A collection of articulate, forceful speeches made from September 2018 to September 2019 by the Swedish climate activist who was nominated for a Nobel Peace Prize.

Speaking in such venues as the European and British Parliaments, the French National Assembly, the Austrian World Summit, and the U.N. General Assembly, Thunberg has always been refreshingly—and necessarily—blunt in her demands for action from world leaders who refuse to address climate change. With clarity and unbridled passion, she presents her message that climate change is an emergency that must be addressed immediately, and she fills her speeches with punchy sound bites delivered in her characteristic pull-no-punches style: “I don’t want you to be hopeful. I want you to panic. I want you to feel the fear I feel every day. And then I want you to act.” In speech after speech, to persuade her listeners, she cites uncomfortable, even alarming statistics about global temperature rise and carbon dioxide emissions. Although this inevitably makes the text rather repetitive, the repetition itself has an impact, driving home her point so that no one can fail to understand its importance.

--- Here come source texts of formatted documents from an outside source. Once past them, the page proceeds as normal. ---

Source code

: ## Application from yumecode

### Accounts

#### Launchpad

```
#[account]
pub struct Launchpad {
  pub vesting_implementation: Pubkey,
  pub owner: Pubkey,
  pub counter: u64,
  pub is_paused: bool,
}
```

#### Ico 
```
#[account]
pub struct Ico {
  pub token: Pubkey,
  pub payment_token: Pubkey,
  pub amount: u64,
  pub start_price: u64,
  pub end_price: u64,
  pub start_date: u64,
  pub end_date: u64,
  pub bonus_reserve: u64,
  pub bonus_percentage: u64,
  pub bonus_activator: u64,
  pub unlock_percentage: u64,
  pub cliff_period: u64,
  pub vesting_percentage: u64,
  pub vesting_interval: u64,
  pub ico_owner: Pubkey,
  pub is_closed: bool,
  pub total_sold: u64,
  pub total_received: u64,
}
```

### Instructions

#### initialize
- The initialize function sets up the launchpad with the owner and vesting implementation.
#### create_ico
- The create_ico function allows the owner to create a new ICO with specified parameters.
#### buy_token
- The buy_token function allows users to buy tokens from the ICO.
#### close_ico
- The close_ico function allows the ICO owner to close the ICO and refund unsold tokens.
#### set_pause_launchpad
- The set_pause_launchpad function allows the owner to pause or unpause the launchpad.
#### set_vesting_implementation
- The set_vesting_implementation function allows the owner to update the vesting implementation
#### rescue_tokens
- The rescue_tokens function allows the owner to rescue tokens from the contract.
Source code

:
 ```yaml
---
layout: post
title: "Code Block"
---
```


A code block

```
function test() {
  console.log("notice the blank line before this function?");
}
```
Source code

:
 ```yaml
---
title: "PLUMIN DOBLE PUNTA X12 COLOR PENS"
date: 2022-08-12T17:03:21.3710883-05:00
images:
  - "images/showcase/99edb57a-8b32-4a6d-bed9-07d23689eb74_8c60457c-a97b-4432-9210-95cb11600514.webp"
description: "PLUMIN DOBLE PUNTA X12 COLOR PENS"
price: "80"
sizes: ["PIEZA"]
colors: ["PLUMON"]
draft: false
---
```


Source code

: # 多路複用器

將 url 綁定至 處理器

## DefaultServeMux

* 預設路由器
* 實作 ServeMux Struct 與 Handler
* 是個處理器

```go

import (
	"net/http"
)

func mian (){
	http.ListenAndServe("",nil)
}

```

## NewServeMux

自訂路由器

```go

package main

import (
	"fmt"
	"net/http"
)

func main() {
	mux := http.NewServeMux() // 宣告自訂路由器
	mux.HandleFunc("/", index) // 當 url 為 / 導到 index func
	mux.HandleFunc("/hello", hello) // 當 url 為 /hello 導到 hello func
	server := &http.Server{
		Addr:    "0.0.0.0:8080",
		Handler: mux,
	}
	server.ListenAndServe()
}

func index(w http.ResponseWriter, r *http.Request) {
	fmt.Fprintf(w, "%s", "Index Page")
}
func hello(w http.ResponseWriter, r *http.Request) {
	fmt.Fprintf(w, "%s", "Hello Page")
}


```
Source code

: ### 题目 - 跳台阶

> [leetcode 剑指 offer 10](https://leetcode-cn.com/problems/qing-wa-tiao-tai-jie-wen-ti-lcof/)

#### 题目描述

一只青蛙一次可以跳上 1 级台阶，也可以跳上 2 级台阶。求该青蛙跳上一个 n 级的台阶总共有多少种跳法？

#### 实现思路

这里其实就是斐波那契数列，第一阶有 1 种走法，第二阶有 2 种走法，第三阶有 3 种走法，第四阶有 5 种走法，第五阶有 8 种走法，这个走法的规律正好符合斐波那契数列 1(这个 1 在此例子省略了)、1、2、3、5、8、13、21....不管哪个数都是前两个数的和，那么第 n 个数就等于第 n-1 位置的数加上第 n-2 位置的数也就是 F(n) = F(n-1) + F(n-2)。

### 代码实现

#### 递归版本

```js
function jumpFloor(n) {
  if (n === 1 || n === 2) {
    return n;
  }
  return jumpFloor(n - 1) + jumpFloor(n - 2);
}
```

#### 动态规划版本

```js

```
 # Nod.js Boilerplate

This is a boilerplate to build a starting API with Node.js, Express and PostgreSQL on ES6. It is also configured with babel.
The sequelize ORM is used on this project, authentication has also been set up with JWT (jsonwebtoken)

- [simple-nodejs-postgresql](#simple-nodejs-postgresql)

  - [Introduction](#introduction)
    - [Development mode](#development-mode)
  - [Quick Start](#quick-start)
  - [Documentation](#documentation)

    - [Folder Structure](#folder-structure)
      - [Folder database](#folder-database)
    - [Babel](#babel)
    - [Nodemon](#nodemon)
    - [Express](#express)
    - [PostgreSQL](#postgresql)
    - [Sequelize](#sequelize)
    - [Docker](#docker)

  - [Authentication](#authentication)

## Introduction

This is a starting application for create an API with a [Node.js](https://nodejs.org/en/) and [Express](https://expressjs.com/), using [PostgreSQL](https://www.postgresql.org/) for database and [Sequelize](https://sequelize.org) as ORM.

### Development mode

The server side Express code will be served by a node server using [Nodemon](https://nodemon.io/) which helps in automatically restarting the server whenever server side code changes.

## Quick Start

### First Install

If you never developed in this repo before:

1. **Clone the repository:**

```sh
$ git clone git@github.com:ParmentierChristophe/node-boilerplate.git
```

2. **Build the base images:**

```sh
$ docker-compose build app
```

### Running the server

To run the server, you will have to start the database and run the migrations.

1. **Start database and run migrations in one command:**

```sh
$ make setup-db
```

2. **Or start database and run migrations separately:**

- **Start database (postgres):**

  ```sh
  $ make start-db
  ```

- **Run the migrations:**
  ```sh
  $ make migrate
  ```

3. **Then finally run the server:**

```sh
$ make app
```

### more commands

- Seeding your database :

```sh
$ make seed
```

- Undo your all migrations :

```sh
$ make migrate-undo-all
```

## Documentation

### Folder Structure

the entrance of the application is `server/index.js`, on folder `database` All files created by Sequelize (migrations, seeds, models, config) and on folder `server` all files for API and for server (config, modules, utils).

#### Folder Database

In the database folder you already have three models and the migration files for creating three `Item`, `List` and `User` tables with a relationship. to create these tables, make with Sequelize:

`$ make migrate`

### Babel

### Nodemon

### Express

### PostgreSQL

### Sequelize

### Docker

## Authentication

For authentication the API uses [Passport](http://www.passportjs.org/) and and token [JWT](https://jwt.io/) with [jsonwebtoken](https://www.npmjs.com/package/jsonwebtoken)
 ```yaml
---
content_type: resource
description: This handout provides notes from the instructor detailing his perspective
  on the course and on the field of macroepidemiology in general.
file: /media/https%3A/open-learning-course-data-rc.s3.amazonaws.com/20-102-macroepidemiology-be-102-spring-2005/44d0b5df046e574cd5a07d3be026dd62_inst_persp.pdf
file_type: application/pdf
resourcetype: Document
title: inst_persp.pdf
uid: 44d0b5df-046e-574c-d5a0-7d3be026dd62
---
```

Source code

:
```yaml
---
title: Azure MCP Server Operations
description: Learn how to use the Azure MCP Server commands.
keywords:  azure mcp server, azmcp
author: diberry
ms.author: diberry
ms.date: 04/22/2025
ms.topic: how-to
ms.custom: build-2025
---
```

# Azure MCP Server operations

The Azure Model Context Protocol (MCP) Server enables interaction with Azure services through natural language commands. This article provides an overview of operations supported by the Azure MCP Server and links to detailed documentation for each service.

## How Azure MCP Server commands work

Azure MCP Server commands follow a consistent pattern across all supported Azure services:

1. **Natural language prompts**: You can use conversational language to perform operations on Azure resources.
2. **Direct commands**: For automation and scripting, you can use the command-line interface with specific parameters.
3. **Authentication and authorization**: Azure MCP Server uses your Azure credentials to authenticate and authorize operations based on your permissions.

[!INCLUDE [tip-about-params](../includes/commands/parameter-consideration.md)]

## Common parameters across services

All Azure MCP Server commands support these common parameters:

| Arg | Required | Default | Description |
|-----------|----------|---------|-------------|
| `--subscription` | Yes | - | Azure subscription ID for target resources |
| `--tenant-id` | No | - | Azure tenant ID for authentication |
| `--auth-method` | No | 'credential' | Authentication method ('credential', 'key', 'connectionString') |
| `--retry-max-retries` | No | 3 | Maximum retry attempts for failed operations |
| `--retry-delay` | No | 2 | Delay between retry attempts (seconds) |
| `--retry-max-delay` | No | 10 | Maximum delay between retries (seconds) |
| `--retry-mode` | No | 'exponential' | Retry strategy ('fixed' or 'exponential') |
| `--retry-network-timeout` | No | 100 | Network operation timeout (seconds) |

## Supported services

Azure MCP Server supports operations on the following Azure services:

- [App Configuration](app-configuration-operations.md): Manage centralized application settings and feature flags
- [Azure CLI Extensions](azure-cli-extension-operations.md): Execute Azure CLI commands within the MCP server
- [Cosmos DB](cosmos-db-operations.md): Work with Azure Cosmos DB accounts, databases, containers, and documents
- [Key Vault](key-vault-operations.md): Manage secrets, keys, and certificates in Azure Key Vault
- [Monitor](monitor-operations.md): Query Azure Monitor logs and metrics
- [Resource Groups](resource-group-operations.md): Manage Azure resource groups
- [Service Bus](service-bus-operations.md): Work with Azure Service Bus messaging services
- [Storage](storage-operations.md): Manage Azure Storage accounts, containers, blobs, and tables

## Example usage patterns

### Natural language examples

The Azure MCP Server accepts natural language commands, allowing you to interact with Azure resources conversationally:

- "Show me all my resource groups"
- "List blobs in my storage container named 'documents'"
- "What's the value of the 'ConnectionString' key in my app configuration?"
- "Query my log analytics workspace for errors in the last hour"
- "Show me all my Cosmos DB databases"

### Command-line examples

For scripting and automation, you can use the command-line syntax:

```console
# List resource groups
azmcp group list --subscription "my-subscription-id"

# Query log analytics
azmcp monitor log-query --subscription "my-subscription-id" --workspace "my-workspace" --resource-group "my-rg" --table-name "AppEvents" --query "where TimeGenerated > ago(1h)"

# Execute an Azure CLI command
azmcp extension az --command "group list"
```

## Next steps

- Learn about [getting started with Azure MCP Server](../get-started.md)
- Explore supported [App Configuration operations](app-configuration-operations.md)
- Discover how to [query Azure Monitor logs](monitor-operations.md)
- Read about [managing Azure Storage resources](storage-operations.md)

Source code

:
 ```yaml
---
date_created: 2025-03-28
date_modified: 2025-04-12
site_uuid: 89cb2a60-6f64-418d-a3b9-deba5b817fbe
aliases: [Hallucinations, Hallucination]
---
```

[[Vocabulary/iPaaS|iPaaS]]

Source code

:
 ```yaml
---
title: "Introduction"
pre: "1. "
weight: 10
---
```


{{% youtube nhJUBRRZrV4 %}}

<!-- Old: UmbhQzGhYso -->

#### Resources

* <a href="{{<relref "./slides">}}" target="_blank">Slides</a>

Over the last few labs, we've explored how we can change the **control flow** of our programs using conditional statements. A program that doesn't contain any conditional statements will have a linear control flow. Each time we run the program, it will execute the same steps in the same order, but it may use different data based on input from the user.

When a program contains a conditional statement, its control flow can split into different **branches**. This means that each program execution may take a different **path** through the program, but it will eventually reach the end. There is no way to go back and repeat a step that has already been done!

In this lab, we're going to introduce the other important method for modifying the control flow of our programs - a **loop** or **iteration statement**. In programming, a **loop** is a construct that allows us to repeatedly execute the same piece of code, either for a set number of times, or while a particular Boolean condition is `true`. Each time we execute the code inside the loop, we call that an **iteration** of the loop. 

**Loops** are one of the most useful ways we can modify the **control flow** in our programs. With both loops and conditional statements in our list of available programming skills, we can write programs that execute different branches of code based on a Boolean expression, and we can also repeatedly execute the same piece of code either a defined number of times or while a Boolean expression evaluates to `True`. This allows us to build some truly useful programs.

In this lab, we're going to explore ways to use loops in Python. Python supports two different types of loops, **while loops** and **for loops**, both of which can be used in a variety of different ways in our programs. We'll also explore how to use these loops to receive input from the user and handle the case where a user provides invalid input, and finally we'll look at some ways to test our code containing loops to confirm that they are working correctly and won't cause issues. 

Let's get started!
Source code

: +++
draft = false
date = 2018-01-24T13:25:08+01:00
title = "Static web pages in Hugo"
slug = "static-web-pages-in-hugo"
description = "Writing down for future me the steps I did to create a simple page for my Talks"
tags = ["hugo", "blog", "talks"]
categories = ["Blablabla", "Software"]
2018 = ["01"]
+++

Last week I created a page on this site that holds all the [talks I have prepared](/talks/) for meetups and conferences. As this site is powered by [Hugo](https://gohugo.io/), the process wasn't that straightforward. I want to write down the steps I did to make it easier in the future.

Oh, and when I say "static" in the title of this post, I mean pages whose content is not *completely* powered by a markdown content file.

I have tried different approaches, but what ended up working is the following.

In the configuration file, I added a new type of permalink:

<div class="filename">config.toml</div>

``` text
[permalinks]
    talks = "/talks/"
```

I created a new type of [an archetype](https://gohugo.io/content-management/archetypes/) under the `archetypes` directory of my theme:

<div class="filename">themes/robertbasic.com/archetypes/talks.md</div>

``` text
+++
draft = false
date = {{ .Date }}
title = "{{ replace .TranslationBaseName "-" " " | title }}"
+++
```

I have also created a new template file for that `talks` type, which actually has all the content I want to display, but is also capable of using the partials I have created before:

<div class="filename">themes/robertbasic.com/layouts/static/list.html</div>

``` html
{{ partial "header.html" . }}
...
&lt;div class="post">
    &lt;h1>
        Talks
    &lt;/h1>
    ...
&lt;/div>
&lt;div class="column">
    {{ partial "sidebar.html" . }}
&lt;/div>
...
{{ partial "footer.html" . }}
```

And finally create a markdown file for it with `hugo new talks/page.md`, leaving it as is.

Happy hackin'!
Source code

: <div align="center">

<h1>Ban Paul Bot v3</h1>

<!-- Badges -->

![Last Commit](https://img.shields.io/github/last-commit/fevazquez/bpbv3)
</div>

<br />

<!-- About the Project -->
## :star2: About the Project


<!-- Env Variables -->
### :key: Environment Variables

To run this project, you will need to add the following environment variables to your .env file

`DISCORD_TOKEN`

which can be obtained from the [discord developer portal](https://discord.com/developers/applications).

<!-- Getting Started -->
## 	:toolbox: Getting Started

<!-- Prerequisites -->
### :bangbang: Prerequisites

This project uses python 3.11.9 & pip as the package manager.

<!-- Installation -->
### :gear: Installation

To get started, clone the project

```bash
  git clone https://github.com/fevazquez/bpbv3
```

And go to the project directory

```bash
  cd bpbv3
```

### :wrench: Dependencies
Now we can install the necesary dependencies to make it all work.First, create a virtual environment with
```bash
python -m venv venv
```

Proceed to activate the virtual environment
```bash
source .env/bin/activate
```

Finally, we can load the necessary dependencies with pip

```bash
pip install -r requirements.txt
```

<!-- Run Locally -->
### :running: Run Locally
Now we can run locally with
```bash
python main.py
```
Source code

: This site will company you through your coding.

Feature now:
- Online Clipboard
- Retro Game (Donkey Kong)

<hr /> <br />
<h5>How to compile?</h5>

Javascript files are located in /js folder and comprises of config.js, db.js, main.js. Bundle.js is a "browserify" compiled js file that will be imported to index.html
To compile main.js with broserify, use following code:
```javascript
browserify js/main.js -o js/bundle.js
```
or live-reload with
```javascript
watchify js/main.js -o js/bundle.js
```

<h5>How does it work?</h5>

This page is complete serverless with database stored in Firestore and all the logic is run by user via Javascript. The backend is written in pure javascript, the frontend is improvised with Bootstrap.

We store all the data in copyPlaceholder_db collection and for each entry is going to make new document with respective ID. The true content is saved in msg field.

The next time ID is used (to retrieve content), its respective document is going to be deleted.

Thunberg varies her style for different audiences. Sometimes it is the rousing “our house is on fire” approach; other times she speaks more quietly about herself and her hopes and her dreams. When addressing the U.S. Congress, she knowingly calls to mind the words and deeds of Martin Luther King Jr. and John F. Kennedy. The last speech in the book ends on a note that is both challenging and upbeat: “We are the change and change is coming.” The edition published in Britain earlier this year contained 11 speeches; this updated edition has 16, all worth reading.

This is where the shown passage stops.